Innocent Man Awarded $25 Million After 38 Years in Prison
A man who was wrongfully imprisoned for 38 years in California has been awarded $25 million, which his legal team is calling the largest illegal settlement in the state’s history.
The settlement was finalized in August, as disclosed in court documents released on Monday.
Maurice Hastings, now 72, was wrongfully convicted of the 1983 sexual assault and murder of Roberta Widermee, resulting in a life sentence without the possibility of parole.
The lawsuit criticized the actions of two officers from the Inglewood Police Department and agents from the Los Angeles District Attorney’s office involved in Hastings’ wrongful conviction.
“I can’t get back the 38 years of my life that were taken from me,” Hastings remarked in a statement, expressing both his loss and some sense of closure.
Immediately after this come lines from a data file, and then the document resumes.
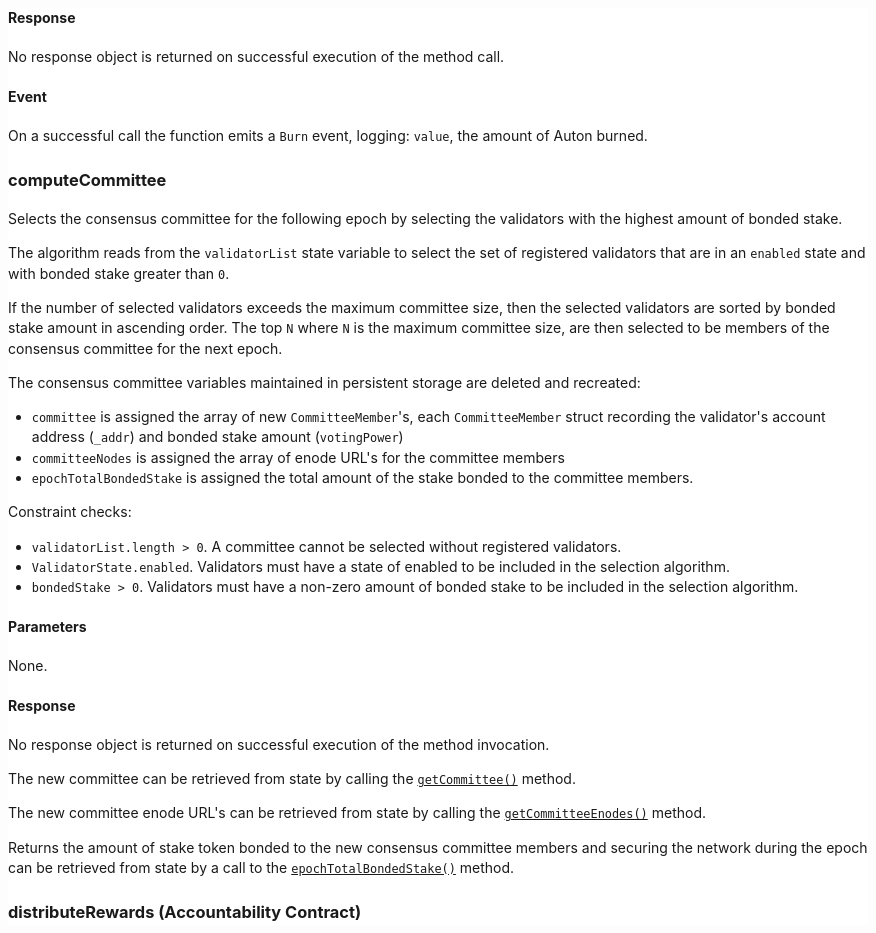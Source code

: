 #### Response

No response object is returned on successful execution of the method call.

#### Event

On a successful call the function emits a `Burn` event, logging: `value`, the amount of Auton burned.


###  computeCommittee

Selects the consensus committee for the following epoch by selecting the validators with the highest amount of bonded stake.

The algorithm reads from the `validatorList`  state variable to select the set of registered validators that are in an `enabled` state and with bonded stake greater than `0`. 

If the number of selected validators exceeds the maximum committee size, then the selected validators are sorted by bonded stake amount in ascending order. The top `N` where `N` is the maximum committee size, are then selected to be members of the consensus committee for the next epoch.

The consensus committee variables maintained in persistent storage are deleted and recreated:

- `committee` is assigned the array of new `CommitteeMember`'s, each `CommitteeMember` struct recording the validator's account address (`_addr`) and bonded stake amount (`votingPower`)
- `committeeNodes` is assigned the array of enode URL's for the committee members
- `epochTotalBondedStake` is assigned the total amount of the stake bonded to the committee members.

Constraint checks:

- `validatorList.length > 0`. A committee cannot be selected without registered validators.
- `ValidatorState.enabled`. Validators must have a state of enabled to be included in the selection algorithm.
- `bondedStake > 0`. Validators must have a non-zero amount of bonded stake to be included in the selection algorithm.

#### Parameters

None.

#### Response

No response object is returned on successful execution of the method invocation.

The new committee can be retrieved from state by calling the [`getCommittee()`](/reference/api/aut/#getcommittee) method.

The new committee enode URL's can be retrieved from state by calling the [`getCommitteeEnodes()`](/reference/api/aut/#getcommitteeenodes) method.

Returns the amount of stake token bonded to the new consensus committee members and securing the network during the epoch can be retrieved from state by a call to the [`epochTotalBondedStake()`](/reference/api/aut/#epochtotalbondedstake) method.

### distributeRewards (Accountability Contract)
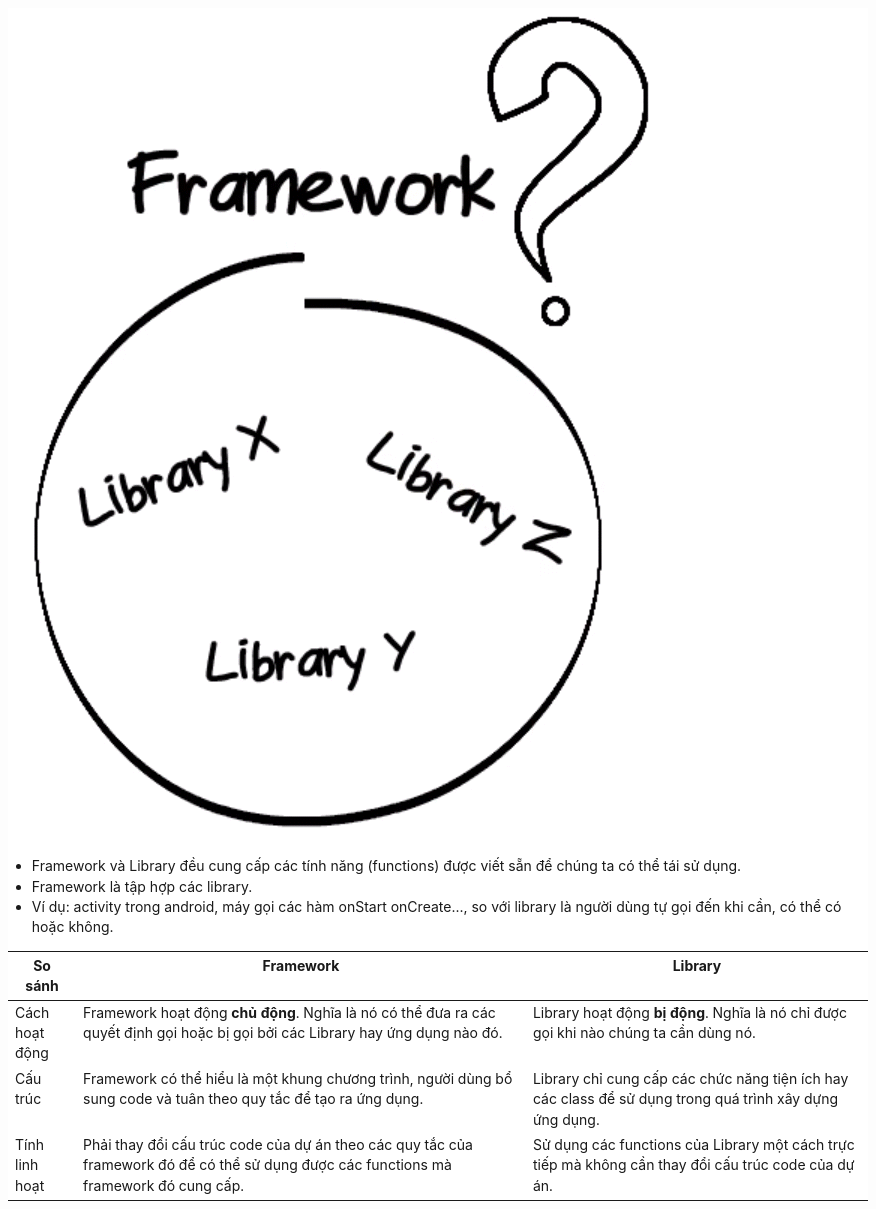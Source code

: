 ![Picture 5](p5.png)

- Framework và Library đều cung cấp các tính năng (functions) được viết sẵn để chúng ta có thể tái sử dụng.
- Framework là tập hợp các library.
- Ví dụ: activity trong android, máy gọi các hàm onStart onCreate..., so với library là người dùng tự gọi đến khi cần, có thể có hoặc không.

| So sánh  |Framework | Library|
|---|---|---|
| Cách hoạt động  | Framework hoạt động **chủ động**. Nghĩa là nó có thể đưa ra các quyết định gọi hoặc bị gọi bởi các Library hay ứng dụng nào đó.  |  Library hoạt động **bị động**. Nghĩa là nó chỉ được gọi khi nào chúng ta cần dùng nó. |
|Cấu trúc|Framework có thể hiểu là một khung chương trình, người dùng bổ sung code và tuân theo quy tắc để tạo ra ứng dụng.|Library chỉ cung cấp các chức năng tiện ích hay các class để sử dụng trong quá trình xây dựng ứng dụng.|
|Tính linh hoạt| Phải thay đổi cấu trúc code của dự án theo các quy tắc của framework đó để có thể sử dụng được các functions mà framework đó cung cấp.|Sử dụng các functions của Library một cách trực tiếp mà không cần thay đổi cấu trúc code của dự án.|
He added, “This settlement marks a welcome end to a very long journey, and I look forward to starting anew.” Hastings’ attorneys and a spokesman for the city of Inglewood did not respond to requests for comments on the matter.
Details regarding the settlement remain largely undisclosed. This development follows decades of legal battles during which Hastings maintained his innocence.
According to the District Attorney’s Office, during the victim’s autopsy, evidence was collected, including body fluids linked to the perpetrator. Hastings had requested a DNA test in 2000, but the DA’s office turned down his plea.
In 2021, Hastings formally pleaded not guilty to the Conviction Consistency Unit of the DA’s office, and DNA testing eventually confirmed that the fluid was not his. This led to the invalidation of his conviction in 2022 at the age of 69, after a request from a prosecutor and his attorney.
DNA evidence matched profiles in a database to convictions related to other violent crimes. Following unrelated charges of car theft, Kenneth Packnett was arrested less than three weeks after the murder and was later implicated in Widermee’s murder due to items found in his possession. However, Packnett had not been identified as a suspect at the time of Hastings’ conviction.
Packnett passed away in prison in 2020 while serving a separate sentence. In 2023, a California judge declared Hastings “effectively innocent,” affirming that the evidence demonstrated he did not commit the crime.
Hastings currently resides in Southern California and is reportedly engaged with his church. His attorney, Nick Blastin, emphasized that police departments nationwide must recognize the serious consequences of such miscarriages of justice.